[pypy-dev] More on optimization
holger krekel
hpk at trillke.net
Wed Nov 3 15:28:42 CET 2004
Hi Armin,
[Armin Rigo Wed, Nov 03, 2004 at 02:10:21PM +0000]
> On Tue, Nov 02, 2004 at 07:36:53PM +0100, holger krekel wrote:
> > > if type(a) is int and type(b) is int:
> > > x = make_int_object(add_long(a.ob_ival, b.ob_ival))
> > > else:
> > > ...
> >
> > Does this relate to a previous idea of generating two flow branches for
> > the above if/else that would not get merged at the next point
> > after the if/else? IIRC, we currently merge the "framestates" right
> > after the if/else.
>
> No, it's not about merging or not the two flow branches (or the results of the
> analysis) after the if/else: in both cases, flow-sensitive or
> flow-insensitive, they are merged.
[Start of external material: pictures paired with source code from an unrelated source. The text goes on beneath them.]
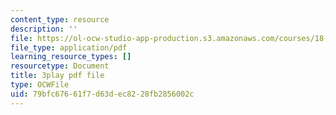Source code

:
 ```yaml
---
content_type: resource
description: ''
file: https://ol-ocw-studio-app-production.s3.amazonaws.com/courses/18-06sc-linear-algebra-fall-2011/79bfc67661f7d63dec8228fb2856002c_AmQcoopBUTk.pdf
file_type: application/pdf
learning_resource_types: []
resourcetype: Document
title: 3play pdf file
type: OCWFile
uid: 79bfc676-61f7-d63d-ec82-28fb2856002c
---
```

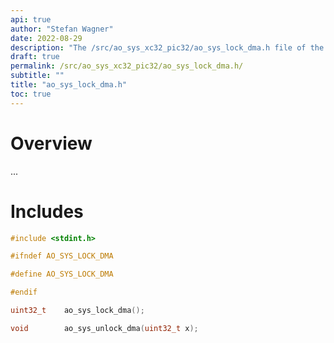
 ```yaml
---
api: true
author: "Stefan Wagner"
date: 2022-08-29
description: "The /src/ao_sys_xc32_pic32/ao_sys_lock_dma.h file of the ao real-time operating system."
draft: true
permalink: /src/ao_sys_xc32_pic32/ao_sys_lock_dma.h/ 
subtitle: ""
title: "ao_sys_lock_dma.h"
toc: true
---
```


# Overview

...

# Includes

```c
#include <stdint.h>

#ifndef AO_SYS_LOCK_DMA

#define AO_SYS_LOCK_DMA

#endif

uint32_t    ao_sys_lock_dma();

void        ao_sys_unlock_dma(uint32_t x);

```

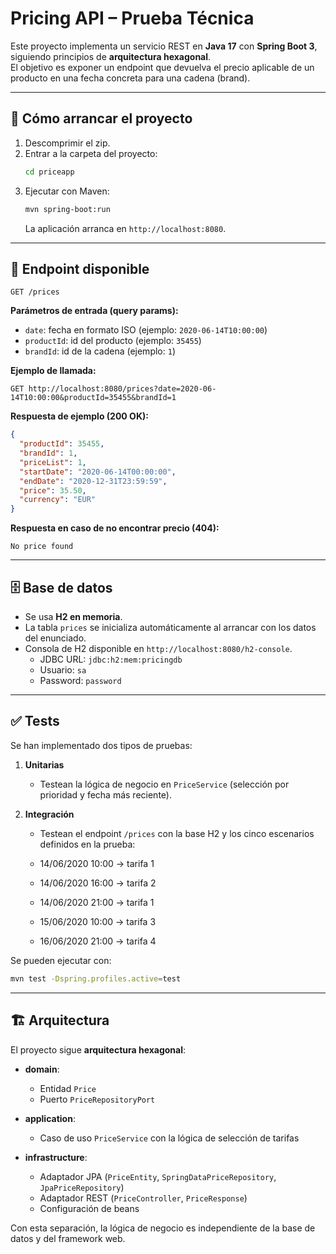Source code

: # Pricing API – Prueba Técnica

Este proyecto implementa un servicio REST en **Java 17** con **Spring Boot 3**, siguiendo principios de **arquitectura hexagonal**.  
El objetivo es exponer un endpoint que devuelva el precio aplicable de un producto en una fecha concreta para una cadena (brand).

---

## 🚀 Cómo arrancar el proyecto

1. Descomprimir el zip.
2. Entrar a la carpeta del proyecto:
   ```bash
   cd priceapp
   ```
3. Ejecutar con Maven:
   ```bash
   mvn spring-boot:run
   ```
   La aplicación arranca en `http://localhost:8080`.

---

## 📌 Endpoint disponible

`GET /prices`

**Parámetros de entrada (query params):**
- `date`: fecha en formato ISO (ejemplo: `2020-06-14T10:00:00`)
- `productId`: id del producto (ejemplo: `35455`)
- `brandId`: id de la cadena (ejemplo: `1`)

**Ejemplo de llamada:**
```
GET http://localhost:8080/prices?date=2020-06-14T10:00:00&productId=35455&brandId=1
```

**Respuesta de ejemplo (200 OK):**
```json
{
  "productId": 35455,
  "brandId": 1,
  "priceList": 1,
  "startDate": "2020-06-14T00:00:00",
  "endDate": "2020-12-31T23:59:59",
  "price": 35.50,
  "currency": "EUR"
}
```

**Respuesta en caso de no encontrar precio (404):**
```
No price found
```

---

## 🗄️ Base de datos

- Se usa **H2 en memoria**.
- La tabla `prices` se inicializa automáticamente al arrancar con los datos del enunciado.
- Consola de H2 disponible en `http://localhost:8080/h2-console`.
    - JDBC URL: `jdbc:h2:mem:pricingdb`
    - Usuario: `sa`
    - Password: `password`

---

## ✅ Tests

Se han implementado dos tipos de pruebas:

1. **Unitarias**
    - Testean la lógica de negocio en `PriceService` (selección por prioridad y fecha más reciente).

2. **Integración**
    - Testean el endpoint `/prices` con la base H2 y los cinco escenarios definidos en la prueba:

    - 14/06/2020 10:00 → tarifa 1
    - 14/06/2020 16:00 → tarifa 2
    - 14/06/2020 21:00 → tarifa 1
    - 15/06/2020 10:00 → tarifa 3
    - 16/06/2020 21:00 → tarifa 4

Se pueden ejecutar con:
```bash
mvn test -Dspring.profiles.active=test
```

---

## 🏗️ Arquitectura

El proyecto sigue **arquitectura hexagonal**:

- **domain**:
    - Entidad `Price`
    - Puerto `PriceRepositoryPort`

- **application**:
    - Caso de uso `PriceService` con la lógica de selección de tarifas

- **infrastructure**:
    - Adaptador JPA (`PriceEntity`, `SpringDataPriceRepository`, `JpaPriceRepository`)
    - Adaptador REST (`PriceController`, `PriceResponse`)
    - Configuración de beans

Con esta separación, la lógica de negocio es independiente de la base de datos y del framework web.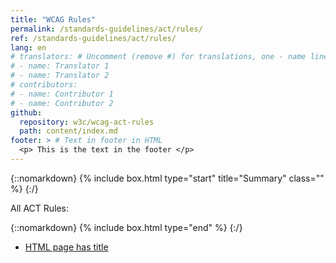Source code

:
 ```yaml
---
title: "WCAG Rules"
permalink: /standards-guidelines/act/rules/
ref: /standards-guidelines/act/rules/
lang: en
# translators: # Uncomment (remove #) for translations, one - name line per translator.
# - name: Translator 1
# - name: Translator 2
# contributors:
# - name: Contributor 1
# - name: Contributor 2
github:
  repository: w3c/wcag-act-rules
  path: content/index.md
footer: > # Text in footer in HTML
  <p> This is the text in the footer </p>
---
```


{::nomarkdown}
{% include box.html type="start" title="Summary" class="" %}
{:/}

All ACT Rules:

{::nomarkdown}
{% include box.html type="end" %}
{:/}

* [HTML page has title](/standards-guidelines/act/rules/html-page-has-title-2779a5/)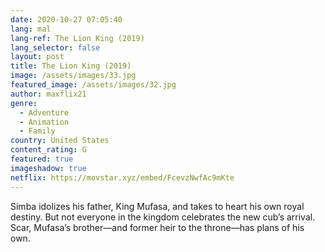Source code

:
 ```yaml
---
date: 2020-10-27 07:05:40
lang: mal
lang-ref: The Lion King (2019)
lang_selector: false
layout: post
title: The Lion King (2019)
image: /assets/images/33.jpg
featured_image: /assets/images/32.jpg
author: maxflix21
genre:
  - Adventure
  - Animation
  - Family
country: United States
content_rating: G
featured: true
imageshadow: true
netflix: https://movstar.xyz/embed/FcevzNwfAc9mKte
---
```

Simba idolizes his father, King Mufasa, and takes to heart his own royal destiny. But not everyone in the kingdom celebrates the new cub’s arrival. Scar, Mufasa’s brother—and former heir to the throne—has plans of his own.
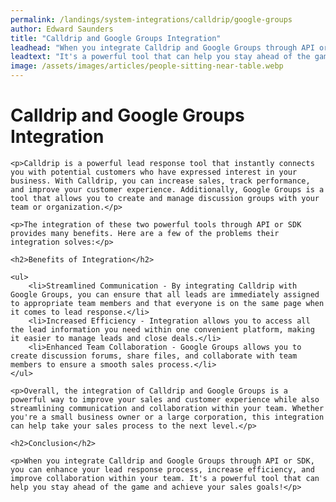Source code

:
 ```yaml
---
permalink: /landings/system-integrations/calldrip/google-groups
author: Edward Saunders
title: "Calldrip and Google Groups Integration"
leadhead: "When you integrate Calldrip and Google Groups through API or SDK, you can enhance your lead response process, increase efficiency, and improve collaboration within your team"
leadtext: "It's a powerful tool that can help you stay ahead of the game and achieve your sales goals!"
image: /assets/images/articles/people-sitting-near-table.webp
---
```

<div class="arttext">	<h1>Calldrip and Google Groups Integration</h1>
	
	<p>Calldrip is a powerful lead response tool that instantly connects you with potential customers who have expressed interest in your business. With Calldrip, you can increase sales, track performance, and improve your customer experience. Additionally, Google Groups is a tool that allows you to create and manage discussion groups with your team or organization.</p>

	<p>The integration of these two powerful tools through API or SDK provides many benefits. Here are a few of the problems their integration solves:</p>

	<h2>Benefits of Integration</h2>

	<ul>
		<li>Streamlined Communication - By integrating Calldrip with Google Groups, you can ensure that all leads are immediately assigned to appropriate team members and that everyone is on the same page when it comes to lead response.</li>
		<li>Increased Efficiency - Integration allows you to access all the lead information you need within one convenient platform, making it easier to manage leads and close deals.</li>
		<li>Enhanced Team Collaboration - Google Groups allows you to create discussion forums, share files, and collaborate with team members to ensure a smooth sales process.</li>
	</ul>

	<p>Overall, the integration of Calldrip and Google Groups is a powerful way to improve your sales and customer experience while also streamlining communication and collaboration within your team. Whether you're a small business owner or a large corporation, this integration can help take your sales process to the next level.</p>

	<h2>Conclusion</h2>

	<p>When you integrate Calldrip and Google Groups through API or SDK, you can enhance your lead response process, increase efficiency, and improve collaboration within your team. It's a powerful tool that can help you stay ahead of the game and achieve your sales goals!</p>
	
</div>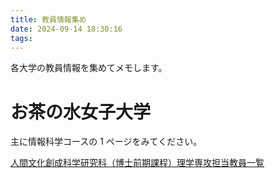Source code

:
 ```yaml
---
title: 教員情報集め
date: 2024-09-14 18:30:16
tags:
---
```


各大学の教員情報を集めてメモします。

# お茶の水女子大学

主に情報科学コースの 1 ページをみてください。

[人間文化創成科学研究科（博士前期課程）理学専攻担当教員一覧](https://www.ao.ocha.ac.jp/information/kyouin/body/d005525_d/fil/2024_kyouin_rigaku.pdf)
The difference between flow-sensitive and
> flow-insensitive is that in the former case, if we discover that we know the
> types of a and b statically, then we only explore the first branch (so there
> is no merging to be done, because the 2nd branch is never analysed). This is
> what we do currently in our annotations.
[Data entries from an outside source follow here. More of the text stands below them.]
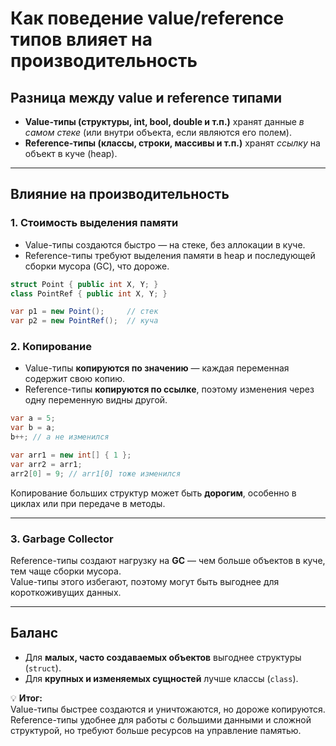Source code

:# Как поведение value/reference типов влияет на производительность

## Разница между value и reference типами
- **Value-типы (структуры, int, bool, double и т.п.)** хранят данные *в самом стеке* (или внутри объекта, если являются его полем).  
- **Reference-типы (классы, строки, массивы и т.п.)** хранят *ссылку* на объект в куче (heap).

---

## Влияние на производительность

### 1. **Стоимость выделения памяти**
- Value-типы создаются быстро — на стеке, без аллокации в куче.
- Reference-типы требуют выделения памяти в heap и последующей сборки мусора (GC), что дороже.

```csharp
struct Point { public int X, Y; }
class PointRef { public int X, Y; }

var p1 = new Point();     // стек
var p2 = new PointRef();  // куча
```
### 2. **Копирование**

- Value-типы **копируются по значению** — каждая переменная содержит свою копию.
- Reference-типы **копируются по ссылке**, поэтому изменения через одну переменную видны другой.
```csharp
var a = 5;
var b = a;
b++; // a не изменился

var arr1 = new int[] { 1 };
var arr2 = arr1;
arr2[0] = 9; // arr1[0] тоже изменился
```
Копирование больших структур может быть **дорогим**, особенно в циклах или при передаче в методы.

---
### 3. **Garbage Collector**
Reference-типы создают нагрузку на **GC** — чем больше объектов в куче, тем чаще сборки мусора.  
Value-типы этого избегают, поэтому могут быть выгоднее для короткоживущих данных.

---

## Баланс

- Для **малых, часто создаваемых объектов** выгоднее структуры (`struct`).
- Для **крупных и изменяемых сущностей** лучше классы (`class`).

💡 **Итог:**  
Value-типы быстрее создаются и уничтожаются, но дороже копируются.  
Reference-типы удобнее для работы с большими данными и сложной структурой, но требуют больше ресурсов на управление памятью.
So we do already keep possibly different function versions for
differently typed sets of input parameters to this function? I
guess i am mixing up flow analysis and annotation somewhat
here. Or even have a deeper misunderstanding :-)
> By contrast, flow-insensitive algorithms like the one in the
> paper Samuele pointed out (or the one done by Starkiller)
> don't work like that: they just look at all instructions in
> the function and accumulate their possible effects, without
> worrying about the control flow.
right. They have to do that because they look at the static
source code and not at a representation obtained from abstract
execution like we do in objspace/flow.